Site-directed mutagenesis of Pcal_0546 and SSO1391
The crystal structure of Pcal_0546 provides insights into the active site and molecular mechanisms of nuclease activity of Cas4 nucleases. Site-directed mutagenesis was used to identify the residues of Pcal_0546 and SSO1391 required for substrate unwinding and cleavage (Figure 5). Sequence alignments of Pcal_0546 and SSO1391 with other proteins from the DUF83 and DUF911 families revealed over 35 conserved residues including the RecB motif residues and the Fe-S cluster coordinating cysteines (Supplementary Figure S1). As expected, alanine replacement mutagenesis of the residues of the RecB motifs II, III and QhXXY, in both Pcal_0546 (Asp123, Glu136, Gln149 and Tyr153) and SSO1391 (Asp184, Glu195, Lys197 and Tyr212), produced almost inactive proteins in both exonuclease and endonuclease reactions (Figure 5). In the reaction of unwinding/cleavage of SA substrates, the SSO1391 RecB motif mutants were also inactive, whereas the RecB mutant proteins of Pcal_0546 showed detectable activity (due to the higher protein load required for this assay) (Figure 5E, F).
Figure 5.
Site-directed mutagenesis of Pcal_0546 and SSO1391. (A, B) Cleavage of ssDNA by the purified wild type (wt) or mutant Pcal_0546 (A) or SSO1391 (B).
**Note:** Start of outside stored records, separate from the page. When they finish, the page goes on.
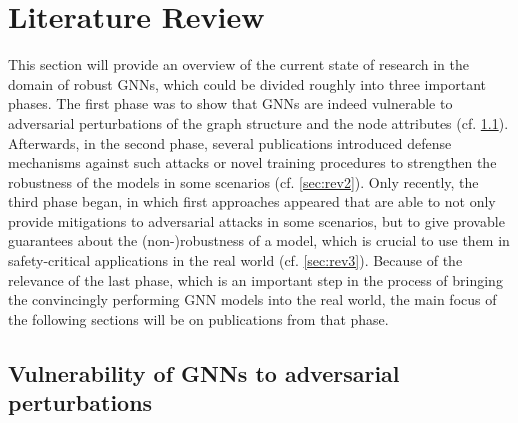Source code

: \documentclass[a4paper,preprint]{sig-alternate}
\begin{document}
\section{Literature Review}
\label{sec:literature}

This section will provide an overview of the current state of research in the domain of robust GNNs, which could be divided
roughly into three important phases.
The first phase was to show that GNNs are indeed vulnerable to adversarial perturbations of the graph structure and the node attributes (cf. \ref{sec:rev1}).
Afterwards, in the second phase, several publications introduced defense mechanisms against such attacks or novel training procedures 
to strengthen the robustness of the models in some scenarios (cf. \ref{sec:rev2}). Only recently, the third phase began, in which first approaches appeared
that are able to not only provide mitigations to adversarial attacks in some scenarios, but to give provable guarantees about the (non-)robustness 
of a model, which is crucial to use them in safety-critical applications in the real world (cf. \ref{sec:rev3}). Because of the relevance of the last phase, 
which is an important step in the process of bringing the convincingly performing GNN models into the real world, the main focus of the following sections
will be on publications from that phase.

\vfill
\pagebreak

\subsection{Vulnerability of GNNs to adversarial perturbations}
\label{sec:rev1}
\end{document}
Reactions contained 246 nM Pcal_0546 or 742 nM SSO1391 (15 min incubation, denaturing gel electrophoresis). (C, D) Cleavage of the circular ssDNA of M13mp18 by Pcal_0546 (C) or SSO1391 (D). Reactions contained 2.2 μM Pcal_0546 wt or mutant proteins (1.1 μM for Cys mutants) or 1.4 μM SSO1391 and were incubated for 10 min at 45°C (C) or for 20 min at 40°C (D) (agarose gel electrophoresis). (E, F) Cleavage of splayed arm substrates by Pcal_0546 (E) or SSO1391 (F). Reactions contained 1.9 μM Pcal_0546 or SSO1391 and were incubated for 45 min (E) or 30 min (F) at 45°C (denaturing gel electrophoresis). In all gels lane C shows incubation without protein.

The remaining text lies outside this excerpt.